Survivors and their families gathered at Prague's Bubny Railway Station yesterday on the anniversary of the first Jewish transport from the Czech capital.

ČTK

Written by ČTK Published on 17.10.2021 09:30:00 (updated on 17.10.2021) Reading time: 2 minutes

The annual Drumming for Bubny event at Prague's former Bubny railway station on Saturday marked the 80th anniversary of the departure of the first Jews from Prague during the Holocaust. The event took place for seventh time, and was attended by survivors of WWII events and their families.

Like every year, the aim of the event was to subvert the silence with which many passively watch the suppression of human rights and genocide.

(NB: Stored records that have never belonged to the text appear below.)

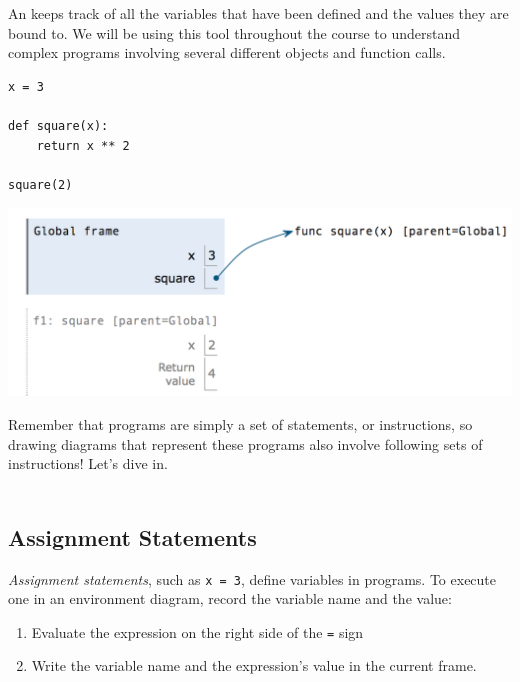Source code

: An  keeps track of all the variables that have been
defined and the values they are bound to. We will be using this tool throughout
the course to understand complex programs involving several different objects
and function calls.

\begin{minipage}{0.3\linewidth}
\begin{lstlisting}[linewidth=\linewidth]
x = 3

def square(x):
    return x ** 2

square(2)
\end{lstlisting}
\end{minipage}%
\begin{minipage}{0.7\linewidth}
\includegraphics[width=\linewidth]{simpler_hof.png}
\end{minipage}

Remember that programs are simply a set of statements, or instructions, so
drawing diagrams that represent these programs also involve following sets
of instructions! Let's dive in. \\\\

\subsection*{Assignment Statements}
\emph{Assignment statements}, such as \texttt{x = 3}, define variables in
programs. To execute one in an environment diagram, record the variable name
and the value:

\begin{enumerate}
    \item Evaluate the expression on the right side of the \texttt{=} sign
    \item Write the variable name and the expression's value in the current
    frame. \\
\end{enumerate}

Silence was and is an accomplice of the mass murder than can be repeated, Pavel Štingl, one of the organizers of the event, stated.

Performers on Saturday were led by six drummers from the Tam Tam Batucada band, accompanied by some wind instruments. The crowd of spectators joined in by drumming their own hand-made paper drums. Several hundred people arrived, fewer than the thousand who turned up at the first Drumming for Bubny event in 2015.

The drumming was followed by an invitation to visit an exhibition of photos from the late Pavel Diaz that showcases the pain and memories of Holocaust survivors and recently opened in the House of the Black Madonna in the center of Prague.

At the end of the event, a concert in the former railway station hall was held. Secondary school students performed songs based on poems that boys interned in the Theresienstadt Jewish ghetto wrote in their magazine, Vedem. The concert continued with a Prague-related composition for piano and flute, followed by Different Trains, a composition by U.S. composer Steve Reich with Jewish deportations as its theme.

The first transport of Prague Jews left the Bubny station for Łódź on October 16, 1941. It carried 1,000 men, women and children; only 24 of them survived the war.

In total, about 50,000 Jews were deported from Prague through the Bubny station.

In 2015, the first step in turning the former railway station into a Silence Memorial was the unveiling of Aleš Veselý's sculpture of rails leading upwards to heaven.

In future, a street named after Nicholas Winton, who saved 669 mostly Jewish children from the Czech Republic by organizing their transport to Britain, will run alongside Prague's Bubny station.